## RECORDS PROVIDED
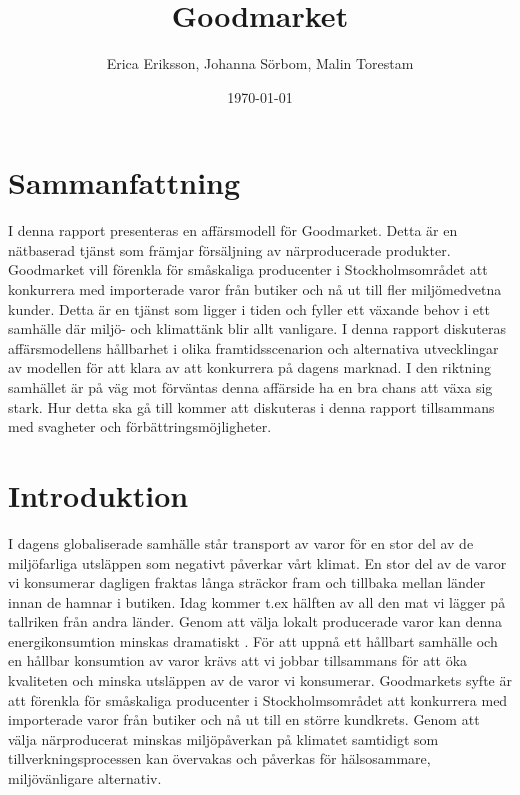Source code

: \documentclass[10pt,a4paper,oneside]{article}
\title{Goodmarket}
\author{Erica Eriksson, Johanna Sörbom, Malin Torestam}
\date{\today}
\begin{document}
\maketitle
\newpage

\section{Sammanfattning}
I denna rapport presenteras en affärsmodell för Goodmarket. Detta är en nätbaserad tjänst som främjar försäljning av närproducerade produkter. Goodmarket vill förenkla för småskaliga producenter i Stockholmsområdet att konkurrera med importerade varor från butiker och nå ut till fler miljömedvetna kunder. Detta är en tjänst som ligger i tiden och fyller ett växande behov i ett samhälle där miljö- och klimattänk blir allt vanligare. I denna rapport diskuteras affärsmodellens hållbarhet i olika framtidsscenarion och alternativa utvecklingar av modellen för att klara av att konkurrera på dagens marknad. I den riktning samhället är på väg mot förväntas denna affärside ha en bra chans att växa sig stark. Hur detta ska gå till kommer att diskuteras i denna rapport tillsammans med svagheter och förbättringsmöjligheter. 
\newpage

\tableofcontents
\newpage

\section{Introduktion}
I dagens globaliserade samhälle står transport av varor för en stor del av de miljöfarliga utsläppen som negativt påverkar vårt klimat. En stor del av de varor vi konsumerar dagligen fraktas långa sträckor fram och tillbaka mellan länder innan de hamnar i butiken. Idag kommer t.ex hälften av all den mat vi lägger på tallriken från andra länder. Genom att välja lokalt producerade varor kan denna energikonsumtion minskas dramatiskt \cite{Naturskyddsföreningen2}. För att uppnå ett hållbart samhälle och en hållbar konsumtion av varor krävs att vi jobbar tillsammans för att öka kvaliteten och minska utsläppen av de varor vi konsumerar. Goodmarkets syfte är att förenkla för småskaliga producenter i Stockholmsområdet att konkurrera med importerade varor från butiker och nå ut till en större kundkrets. Genom att välja närproducerat minskas miljöpåverkan på klimatet samtidigt som tillverkningsprocessen kan övervakas och påverkas för hälsosammare, miljövänligare alternativ. 

\newpage
\end{document}
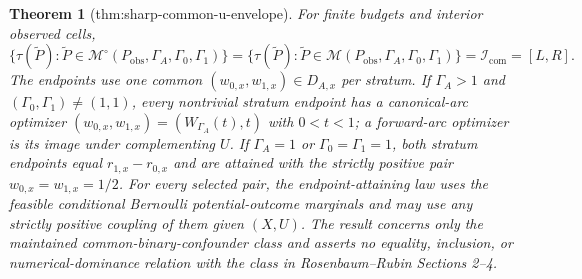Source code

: \documentclass{article}
\newtheorem{theorem}{Theorem}
\begin{document}
\begin{theorem}[thm:sharp-common-u-envelope]\label{thm:sharp-common-u-envelope}
For finite budgets and interior observed cells,
\[
 \{\tau(\widetilde P):\widetilde P\in\mathcal M^{\circ}(P_{\mathrm{obs}},\Gamma_A,\Gamma_0,\Gamma_1)\}
 =\{\tau(\widetilde P):\widetilde P\in\mathcal M(P_{\mathrm{obs}},\Gamma_A,\Gamma_0,\Gamma_1)\}
 =\mathcal I_{\mathrm{com}}=[L,R].
\]
The endpoints use one common \((w_{0,x},w_{1,x})\in D_{A,x}\) per stratum.  If \(\Gamma_A>1\) and \((\Gamma_0,\Gamma_1)\neq(1,1)\), every nontrivial stratum endpoint has a canonical-arc optimizer \((w_{0,x},w_{1,x})=(W_{\Gamma_A}(t),t)\) with \(0<t<1\); a forward-arc optimizer is its image under complementing \(U\).  If \(\Gamma_A=1\) or \(\Gamma_0=\Gamma_1=1\), both stratum endpoints equal \(r_{1,x}-r_{0,x}\) and are attained with the strictly positive pair \(w_{0,x}=w_{1,x}=1/2\).  For every selected pair, the endpoint-attaining law uses the feasible conditional Bernoulli potential-outcome marginals and may use any strictly positive coupling of them given \((X,U)\).  The result concerns only the maintained common-binary-confounder class and asserts no equality, inclusion, or numerical-dominance relation with the class in Rosenbaum--Rubin Sections 2--4.
\end{theorem}
\end{document}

## WHAT TO WORK ON
Leave the pictures out. Repeat every entry above exactly.

## ANSWER TO THIS EXERCISE
Source code

: \documentclass[10pt,a4paper,oneside]{article}
\title{Goodmarket}
\author{Erica Eriksson, Johanna Sörbom, Malin Torestam}
\date{\today}
\begin{document}
\maketitle
\newpage

\section{Sammanfattning}
I denna rapport presenteras en affärsmodell för Goodmarket. Detta är en nätbaserad tjänst som främjar försäljning av närproducerade produkter. Goodmarket vill förenkla för småskaliga producenter i Stockholmsområdet att konkurrera med importerade varor från butiker och nå ut till fler miljömedvetna kunder. Detta är en tjänst som ligger i tiden och fyller ett växande behov i ett samhälle där miljö- och klimattänk blir allt vanligare. I denna rapport diskuteras affärsmodellens hållbarhet i olika framtidsscenarion och alternativa utvecklingar av modellen för att klara av att konkurrera på dagens marknad. I den riktning samhället är på väg mot förväntas denna affärside ha en bra chans att växa sig stark. Hur detta ska gå till kommer att diskuteras i denna rapport tillsammans med svagheter och förbättringsmöjligheter. 
\newpage

\tableofcontents
\newpage

\section{Introduktion}
I dagens globaliserade samhälle står transport av varor för en stor del av de miljöfarliga utsläppen som negativt påverkar vårt klimat. En stor del av de varor vi konsumerar dagligen fraktas långa sträckor fram och tillbaka mellan länder innan de hamnar i butiken. Idag kommer t.ex hälften av all den mat vi lägger på tallriken från andra länder. Genom att välja lokalt producerade varor kan denna energikonsumtion minskas dramatiskt \cite{Naturskyddsföreningen2}. För att uppnå ett hållbart samhälle och en hållbar konsumtion av varor krävs att vi jobbar tillsammans för att öka kvaliteten och minska utsläppen av de varor vi konsumerar. Goodmarkets syfte är att förenkla för småskaliga producenter i Stockholmsområdet att konkurrera med importerade varor från butiker och nå ut till en större kundkrets. Genom att välja närproducerat minskas miljöpåverkan på klimatet samtidigt som tillverkningsprocessen kan övervakas och påverkas för hälsosammare, miljövänligare alternativ. 

\newpage
\end{document}
Source code

: \documentclass{article}
\newtheorem{theorem}{Theorem}
\begin{document}
\begin{theorem}[thm:sharp-common-u-envelope]\label{thm:sharp-common-u-envelope}
For finite budgets and interior observed cells,
\[
 \{\tau(\widetilde P):\widetilde P\in\mathcal M^{\circ}(P_{\mathrm{obs}},\Gamma_A,\Gamma_0,\Gamma_1)\}
 =\{\tau(\widetilde P):\widetilde P\in\mathcal M(P_{\mathrm{obs}},\Gamma_A,\Gamma_0,\Gamma_1)\}
 =\mathcal I_{\mathrm{com}}=[L,R].
\]
The endpoints use one common \((w_{0,x},w_{1,x})\in D_{A,x}\) per stratum.  If \(\Gamma_A>1\) and \((\Gamma_0,\Gamma_1)\neq(1,1)\), every nontrivial stratum endpoint has a canonical-arc optimizer \((w_{0,x},w_{1,x})=(W_{\Gamma_A}(t),t)\) with \(0<t<1\); a forward-arc optimizer is its image under complementing \(U\).  If \(\Gamma_A=1\) or \(\Gamma_0=\Gamma_1=1\), both stratum endpoints equal \(r_{1,x}-r_{0,x}\) and are attained with the strictly positive pair \(w_{0,x}=w_{1,x}=1/2\).  For every selected pair, the endpoint-attaining law uses the feasible conditional Bernoulli potential-outcome marginals and may use any strictly positive coupling of them given \((X,U)\).  The result concerns only the maintained common-binary-confounder class and asserts no equality, inclusion, or numerical-dominance relation with the class in Rosenbaum--Rubin Sections 2--4.
\end{theorem}
\end{document}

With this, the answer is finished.